IllegalAccessError is introduced:

A program is trying to access or modify a property or call a method that you have no access to. Normally, this will cause a compiler exception. If this error occurs at runtime, an incompatible change has been made to a class.

To use polymorphism in subclass objects:

  • Class
  • Overwriting methods

Virtual method table

In object-oriented programming, dynamic dispatch is frequently used. If the process of dynamic dispatch has to search for the appropriate target in the method metadata of the class again, the execution efficiency may be affected. Therefore, to improve performance, the JVM creates a virtual method table in the method area of the class (non-virtual methods do not appear in the table).
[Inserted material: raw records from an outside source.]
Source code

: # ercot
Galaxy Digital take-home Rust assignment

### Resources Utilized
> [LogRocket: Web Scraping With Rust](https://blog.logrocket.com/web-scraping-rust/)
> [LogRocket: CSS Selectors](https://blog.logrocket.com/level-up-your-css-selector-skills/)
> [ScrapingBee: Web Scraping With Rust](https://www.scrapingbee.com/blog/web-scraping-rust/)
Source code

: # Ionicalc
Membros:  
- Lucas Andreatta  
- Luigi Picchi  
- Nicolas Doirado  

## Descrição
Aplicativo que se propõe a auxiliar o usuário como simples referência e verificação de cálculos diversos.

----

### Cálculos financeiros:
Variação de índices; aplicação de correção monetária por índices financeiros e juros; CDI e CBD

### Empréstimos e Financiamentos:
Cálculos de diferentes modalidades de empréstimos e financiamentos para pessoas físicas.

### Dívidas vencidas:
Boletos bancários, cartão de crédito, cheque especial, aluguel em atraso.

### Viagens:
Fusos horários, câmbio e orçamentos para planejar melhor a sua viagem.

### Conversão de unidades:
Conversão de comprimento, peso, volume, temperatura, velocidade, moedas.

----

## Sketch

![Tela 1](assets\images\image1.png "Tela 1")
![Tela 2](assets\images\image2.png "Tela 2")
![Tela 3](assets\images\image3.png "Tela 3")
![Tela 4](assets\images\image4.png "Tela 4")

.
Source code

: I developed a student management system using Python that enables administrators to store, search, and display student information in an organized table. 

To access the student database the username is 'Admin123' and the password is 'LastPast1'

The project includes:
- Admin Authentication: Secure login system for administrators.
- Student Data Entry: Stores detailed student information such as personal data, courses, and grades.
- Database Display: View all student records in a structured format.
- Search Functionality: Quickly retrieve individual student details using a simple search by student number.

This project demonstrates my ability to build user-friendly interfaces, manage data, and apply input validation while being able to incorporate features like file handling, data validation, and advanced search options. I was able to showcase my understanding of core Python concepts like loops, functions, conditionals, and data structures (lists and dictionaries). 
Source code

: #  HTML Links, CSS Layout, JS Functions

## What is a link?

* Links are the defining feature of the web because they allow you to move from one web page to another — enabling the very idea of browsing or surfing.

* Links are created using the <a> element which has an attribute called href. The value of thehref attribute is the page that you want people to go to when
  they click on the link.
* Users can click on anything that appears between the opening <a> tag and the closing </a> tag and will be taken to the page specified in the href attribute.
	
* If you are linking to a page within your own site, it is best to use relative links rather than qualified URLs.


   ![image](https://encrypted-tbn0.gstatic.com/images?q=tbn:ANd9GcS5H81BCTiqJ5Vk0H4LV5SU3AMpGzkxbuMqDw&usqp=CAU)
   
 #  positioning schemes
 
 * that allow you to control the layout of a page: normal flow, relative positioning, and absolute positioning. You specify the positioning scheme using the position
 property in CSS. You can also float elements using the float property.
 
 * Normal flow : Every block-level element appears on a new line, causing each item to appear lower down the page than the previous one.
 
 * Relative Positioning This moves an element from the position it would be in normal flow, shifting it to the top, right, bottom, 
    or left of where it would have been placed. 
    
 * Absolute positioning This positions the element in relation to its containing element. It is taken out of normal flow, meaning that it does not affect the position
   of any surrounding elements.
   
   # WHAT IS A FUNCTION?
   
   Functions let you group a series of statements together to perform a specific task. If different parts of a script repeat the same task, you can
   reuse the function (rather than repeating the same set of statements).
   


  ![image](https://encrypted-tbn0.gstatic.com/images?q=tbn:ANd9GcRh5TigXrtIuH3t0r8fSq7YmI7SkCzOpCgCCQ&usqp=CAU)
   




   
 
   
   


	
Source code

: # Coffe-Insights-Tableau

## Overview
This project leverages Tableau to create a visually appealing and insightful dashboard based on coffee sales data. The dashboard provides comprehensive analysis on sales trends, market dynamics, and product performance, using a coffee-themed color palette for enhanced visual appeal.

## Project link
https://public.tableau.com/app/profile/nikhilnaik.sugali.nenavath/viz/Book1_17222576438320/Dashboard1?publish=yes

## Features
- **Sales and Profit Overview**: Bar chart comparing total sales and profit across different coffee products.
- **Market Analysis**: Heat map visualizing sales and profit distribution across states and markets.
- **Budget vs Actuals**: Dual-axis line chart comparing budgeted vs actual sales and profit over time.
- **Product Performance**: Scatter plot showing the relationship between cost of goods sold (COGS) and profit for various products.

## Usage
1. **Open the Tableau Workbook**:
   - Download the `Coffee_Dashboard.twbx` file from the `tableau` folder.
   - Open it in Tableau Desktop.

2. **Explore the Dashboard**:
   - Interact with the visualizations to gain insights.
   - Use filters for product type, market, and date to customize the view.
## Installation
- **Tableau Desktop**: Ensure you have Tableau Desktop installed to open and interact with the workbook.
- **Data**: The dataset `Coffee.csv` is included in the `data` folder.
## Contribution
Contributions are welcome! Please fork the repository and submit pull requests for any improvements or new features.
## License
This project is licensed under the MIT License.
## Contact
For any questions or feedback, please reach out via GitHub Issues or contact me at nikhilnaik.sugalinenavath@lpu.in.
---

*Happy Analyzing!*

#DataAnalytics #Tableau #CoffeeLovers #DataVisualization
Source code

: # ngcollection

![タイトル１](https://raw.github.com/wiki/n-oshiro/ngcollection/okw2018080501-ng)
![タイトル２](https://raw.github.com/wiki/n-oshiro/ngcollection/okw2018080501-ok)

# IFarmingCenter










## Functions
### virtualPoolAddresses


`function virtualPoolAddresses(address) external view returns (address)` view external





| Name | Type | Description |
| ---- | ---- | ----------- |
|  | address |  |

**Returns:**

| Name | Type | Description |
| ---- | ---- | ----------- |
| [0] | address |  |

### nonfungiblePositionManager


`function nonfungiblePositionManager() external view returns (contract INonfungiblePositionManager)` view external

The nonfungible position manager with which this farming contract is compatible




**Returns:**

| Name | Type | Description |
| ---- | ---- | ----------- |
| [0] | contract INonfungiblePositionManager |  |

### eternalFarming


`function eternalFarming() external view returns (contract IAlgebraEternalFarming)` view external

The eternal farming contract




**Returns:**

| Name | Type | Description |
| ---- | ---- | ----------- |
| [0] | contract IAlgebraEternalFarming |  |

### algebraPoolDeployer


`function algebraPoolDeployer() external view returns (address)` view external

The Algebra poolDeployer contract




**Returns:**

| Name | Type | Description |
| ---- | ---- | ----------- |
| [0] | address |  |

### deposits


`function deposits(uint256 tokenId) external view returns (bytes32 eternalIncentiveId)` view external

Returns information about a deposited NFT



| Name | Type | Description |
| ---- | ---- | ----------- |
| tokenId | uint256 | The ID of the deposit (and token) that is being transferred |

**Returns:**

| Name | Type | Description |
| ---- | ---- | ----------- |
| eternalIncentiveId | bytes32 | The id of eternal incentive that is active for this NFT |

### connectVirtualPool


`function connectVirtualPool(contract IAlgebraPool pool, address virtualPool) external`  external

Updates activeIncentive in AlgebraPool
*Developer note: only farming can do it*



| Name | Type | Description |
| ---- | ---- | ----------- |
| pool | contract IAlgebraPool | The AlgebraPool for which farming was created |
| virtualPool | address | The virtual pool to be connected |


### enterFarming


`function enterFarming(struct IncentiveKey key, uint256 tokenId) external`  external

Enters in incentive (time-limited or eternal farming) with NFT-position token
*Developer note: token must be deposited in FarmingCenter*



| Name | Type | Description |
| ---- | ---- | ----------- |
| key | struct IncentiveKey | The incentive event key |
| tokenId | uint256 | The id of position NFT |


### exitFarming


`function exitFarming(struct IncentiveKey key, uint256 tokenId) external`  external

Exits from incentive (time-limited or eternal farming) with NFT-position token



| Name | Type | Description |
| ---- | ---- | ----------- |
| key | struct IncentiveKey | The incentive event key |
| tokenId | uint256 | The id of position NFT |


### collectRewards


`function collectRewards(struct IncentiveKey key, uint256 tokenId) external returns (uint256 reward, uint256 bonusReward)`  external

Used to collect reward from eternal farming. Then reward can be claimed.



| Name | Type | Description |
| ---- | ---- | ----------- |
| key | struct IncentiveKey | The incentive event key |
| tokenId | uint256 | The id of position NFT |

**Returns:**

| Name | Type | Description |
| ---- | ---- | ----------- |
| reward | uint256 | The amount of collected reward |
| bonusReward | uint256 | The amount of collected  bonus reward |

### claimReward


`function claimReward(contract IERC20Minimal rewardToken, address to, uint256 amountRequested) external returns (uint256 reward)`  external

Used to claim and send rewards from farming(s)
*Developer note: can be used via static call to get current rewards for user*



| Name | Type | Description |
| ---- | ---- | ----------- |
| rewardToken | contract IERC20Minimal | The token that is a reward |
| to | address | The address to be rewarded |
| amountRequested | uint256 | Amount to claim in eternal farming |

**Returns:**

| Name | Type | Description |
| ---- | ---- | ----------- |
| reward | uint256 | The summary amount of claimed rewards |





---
Use index tables instead of lookups.

  • Each class has a virtual method table that holds the actual entry to each method.

So when is the virtual method table created?

  • The virtual method table is created and initialized during the linking phase of class loading. After the class variables are initialized, the JVM initializes the method table for that class as well.

Virtual method examples are introduced

** / interface Friendly {void sayHello(); void sayGoodbye(); } class Dog { public void sayHello() { } @Override public String toString() { return "Dog"; } } class Cat implements Friendly { public void eat() { } @Override public void sayHello() { } @Override public void sayGoodbye() { } @Override protected void finalize() { } @Override public String toString() { return "Cat"; } } class CockerSpaniel extends Dog implements Friendly { @Override public void sayHello() { super.sayHello(); } @Override public void sayGoodbye() { } }Copy the code

Virtual method table of class Cat

Dog class virtual method table

Virtual method table of CockerSpanielg class

Conclusion: The establishment of virtual method table is to improve the efficiency of program execution. By creating a virtual method table. Causes a direct reference to the overridden method to point to the address of the overridden method in the subclass. For example, if a method line is not found in a subclass, then the JVM will directly go to the parent class to find the method, without traversing the parent class again.

Method Return address (or the definition of a method that exits normally or unexpectedly) -return Adress

  • Stores the value of the PC register from which the method was called.

  • There are two ways to end a method:

      1. Normal execution complete
      1. An unhandled exception occurred and exits abnormally
  • Either way, after a method exits, it returns to where the method was called. When a method exits normally, the value of the caller’s PC counter is used as the return address, which is the address of the next instruction to the instruction that called the method. If an exception exits, the return address is determined by the exception table, which is generally not stored in the stack frame.

Normal completion of exit

When the execution engine encounters a bytecode instruction (return) returned by any method, the return value will be passed to the upper level method caller, referred to as normal completion exit;

  • Which return instruction a method needs to use after the normal call is complete depends on the actual data type of the method’s return value.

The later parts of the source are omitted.